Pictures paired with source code

══════════════════════════════

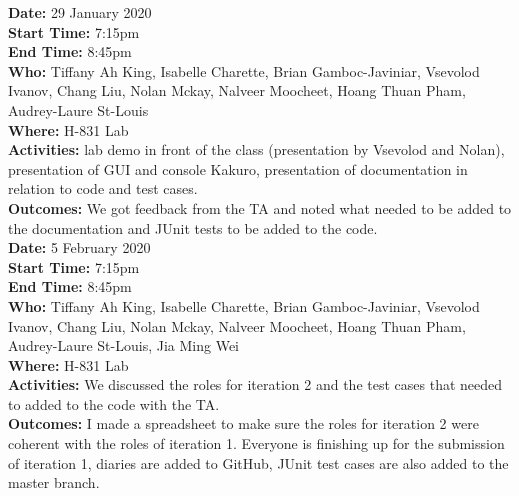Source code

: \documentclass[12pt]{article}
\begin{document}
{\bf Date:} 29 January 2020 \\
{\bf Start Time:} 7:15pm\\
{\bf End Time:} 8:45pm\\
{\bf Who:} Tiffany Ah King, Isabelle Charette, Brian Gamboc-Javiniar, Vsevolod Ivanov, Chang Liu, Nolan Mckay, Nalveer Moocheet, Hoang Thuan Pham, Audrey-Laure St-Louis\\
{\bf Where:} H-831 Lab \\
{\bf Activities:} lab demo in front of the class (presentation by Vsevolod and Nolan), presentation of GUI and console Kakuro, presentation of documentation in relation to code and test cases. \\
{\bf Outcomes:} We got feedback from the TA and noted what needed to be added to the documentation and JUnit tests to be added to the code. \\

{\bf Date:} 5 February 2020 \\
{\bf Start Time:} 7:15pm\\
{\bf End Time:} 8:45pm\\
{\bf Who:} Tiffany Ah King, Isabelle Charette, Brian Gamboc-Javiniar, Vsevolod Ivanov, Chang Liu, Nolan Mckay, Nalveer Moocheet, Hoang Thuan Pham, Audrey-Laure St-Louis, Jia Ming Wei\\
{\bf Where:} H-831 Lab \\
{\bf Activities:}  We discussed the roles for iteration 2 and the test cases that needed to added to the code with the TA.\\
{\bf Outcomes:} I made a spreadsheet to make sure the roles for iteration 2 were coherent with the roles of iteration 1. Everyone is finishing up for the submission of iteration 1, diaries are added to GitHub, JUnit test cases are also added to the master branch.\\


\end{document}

══════════════════════════════

■ WHAT YOU NEED TO DO ■
Set down each of the records precisely, leaving any pictures behind.

■ RESULT OF THIS EXERCISE ■
Source code

: \documentclass[12pt]{article}
\begin{document}
{\bf Date:} 29 January 2020 \\
{\bf Start Time:} 7:15pm\\
{\bf End Time:} 8:45pm\\
{\bf Who:} Tiffany Ah King, Isabelle Charette, Brian Gamboc-Javiniar, Vsevolod Ivanov, Chang Liu, Nolan Mckay, Nalveer Moocheet, Hoang Thuan Pham, Audrey-Laure St-Louis\\
{\bf Where:} H-831 Lab \\
{\bf Activities:} lab demo in front of the class (presentation by Vsevolod and Nolan), presentation of GUI and console Kakuro, presentation of documentation in relation to code and test cases. \\
{\bf Outcomes:} We got feedback from the TA and noted what needed to be added to the documentation and JUnit tests to be added to the code. \\

{\bf Date:} 5 February 2020 \\
{\bf Start Time:} 7:15pm\\
{\bf End Time:} 8:45pm\\
{\bf Who:} Tiffany Ah King, Isabelle Charette, Brian Gamboc-Javiniar, Vsevolod Ivanov, Chang Liu, Nolan Mckay, Nalveer Moocheet, Hoang Thuan Pham, Audrey-Laure St-Louis, Jia Ming Wei\\
{\bf Where:} H-831 Lab \\
{\bf Activities:}  We discussed the roles for iteration 2 and the test cases that needed to added to the code with the TA.\\
{\bf Outcomes:} I made a spreadsheet to make sure the roles for iteration 2 were coherent with the roles of iteration 1. Everyone is finishing up for the submission of iteration 1, diaries are added to GitHub, JUnit test cases are also added to the master branch.\\


\end{document}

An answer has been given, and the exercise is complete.